RECORDS SHOWN:

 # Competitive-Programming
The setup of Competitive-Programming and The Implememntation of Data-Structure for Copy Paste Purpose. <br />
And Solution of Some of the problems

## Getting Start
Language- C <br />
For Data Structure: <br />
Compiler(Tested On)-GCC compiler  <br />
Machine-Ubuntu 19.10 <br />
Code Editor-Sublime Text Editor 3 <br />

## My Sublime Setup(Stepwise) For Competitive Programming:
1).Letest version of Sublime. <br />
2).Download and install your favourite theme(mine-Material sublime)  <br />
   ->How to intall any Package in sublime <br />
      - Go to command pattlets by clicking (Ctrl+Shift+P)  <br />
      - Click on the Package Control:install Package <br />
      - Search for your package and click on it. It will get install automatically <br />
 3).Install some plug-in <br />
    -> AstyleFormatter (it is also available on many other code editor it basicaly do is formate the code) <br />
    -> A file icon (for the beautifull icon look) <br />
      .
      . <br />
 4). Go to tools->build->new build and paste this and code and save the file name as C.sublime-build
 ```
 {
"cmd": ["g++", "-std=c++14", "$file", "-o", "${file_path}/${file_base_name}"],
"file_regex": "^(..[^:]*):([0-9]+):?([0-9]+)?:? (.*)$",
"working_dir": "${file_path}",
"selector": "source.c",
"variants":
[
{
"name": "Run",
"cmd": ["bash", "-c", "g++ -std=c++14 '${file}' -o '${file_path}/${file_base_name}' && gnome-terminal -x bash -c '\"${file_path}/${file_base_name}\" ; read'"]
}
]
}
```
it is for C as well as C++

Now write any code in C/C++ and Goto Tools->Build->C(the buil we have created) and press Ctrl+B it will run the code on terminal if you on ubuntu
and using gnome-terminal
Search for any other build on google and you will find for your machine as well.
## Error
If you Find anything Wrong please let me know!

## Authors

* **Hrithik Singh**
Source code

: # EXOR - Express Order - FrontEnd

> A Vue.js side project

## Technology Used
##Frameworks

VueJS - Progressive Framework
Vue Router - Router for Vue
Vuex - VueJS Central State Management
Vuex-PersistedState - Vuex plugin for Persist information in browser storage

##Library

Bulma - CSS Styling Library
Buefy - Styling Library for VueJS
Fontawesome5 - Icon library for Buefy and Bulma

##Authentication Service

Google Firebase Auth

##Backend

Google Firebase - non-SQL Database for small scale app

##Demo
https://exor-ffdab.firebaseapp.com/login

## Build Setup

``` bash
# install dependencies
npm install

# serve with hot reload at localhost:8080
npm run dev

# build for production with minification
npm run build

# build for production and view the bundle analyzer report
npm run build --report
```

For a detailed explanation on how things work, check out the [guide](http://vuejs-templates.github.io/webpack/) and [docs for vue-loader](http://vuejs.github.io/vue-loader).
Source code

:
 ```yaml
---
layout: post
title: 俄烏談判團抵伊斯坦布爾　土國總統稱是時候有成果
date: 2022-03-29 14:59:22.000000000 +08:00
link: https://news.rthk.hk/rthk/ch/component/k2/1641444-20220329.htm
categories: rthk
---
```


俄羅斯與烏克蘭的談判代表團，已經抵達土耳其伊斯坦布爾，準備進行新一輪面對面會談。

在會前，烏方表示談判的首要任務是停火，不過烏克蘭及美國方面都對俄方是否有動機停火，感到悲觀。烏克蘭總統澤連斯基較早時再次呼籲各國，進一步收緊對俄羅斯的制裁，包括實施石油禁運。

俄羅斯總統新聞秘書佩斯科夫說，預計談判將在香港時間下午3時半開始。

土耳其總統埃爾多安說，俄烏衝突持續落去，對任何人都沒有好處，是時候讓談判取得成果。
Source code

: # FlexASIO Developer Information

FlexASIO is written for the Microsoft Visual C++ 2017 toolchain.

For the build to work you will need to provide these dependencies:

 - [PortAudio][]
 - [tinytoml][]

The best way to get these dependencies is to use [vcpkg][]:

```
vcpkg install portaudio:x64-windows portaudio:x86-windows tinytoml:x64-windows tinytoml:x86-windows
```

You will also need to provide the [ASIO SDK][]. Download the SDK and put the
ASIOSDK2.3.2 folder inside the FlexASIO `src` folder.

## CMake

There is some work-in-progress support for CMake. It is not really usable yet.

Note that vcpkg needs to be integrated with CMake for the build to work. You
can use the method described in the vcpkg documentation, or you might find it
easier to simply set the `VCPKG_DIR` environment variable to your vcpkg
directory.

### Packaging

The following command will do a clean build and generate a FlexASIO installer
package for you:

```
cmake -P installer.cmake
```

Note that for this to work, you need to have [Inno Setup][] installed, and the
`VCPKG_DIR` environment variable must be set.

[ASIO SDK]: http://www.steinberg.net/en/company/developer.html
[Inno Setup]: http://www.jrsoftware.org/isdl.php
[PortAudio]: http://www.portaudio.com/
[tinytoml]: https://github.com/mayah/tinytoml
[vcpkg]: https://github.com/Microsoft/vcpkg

TASK OBJECTIVE: Search the records above for the string "rthk" and copy each line that holds it.

EXPECTED OUTPUT:
link: https://news.rthk.hk/rthk/ch/component/k2/1641444-20220329.htm
categories: rthk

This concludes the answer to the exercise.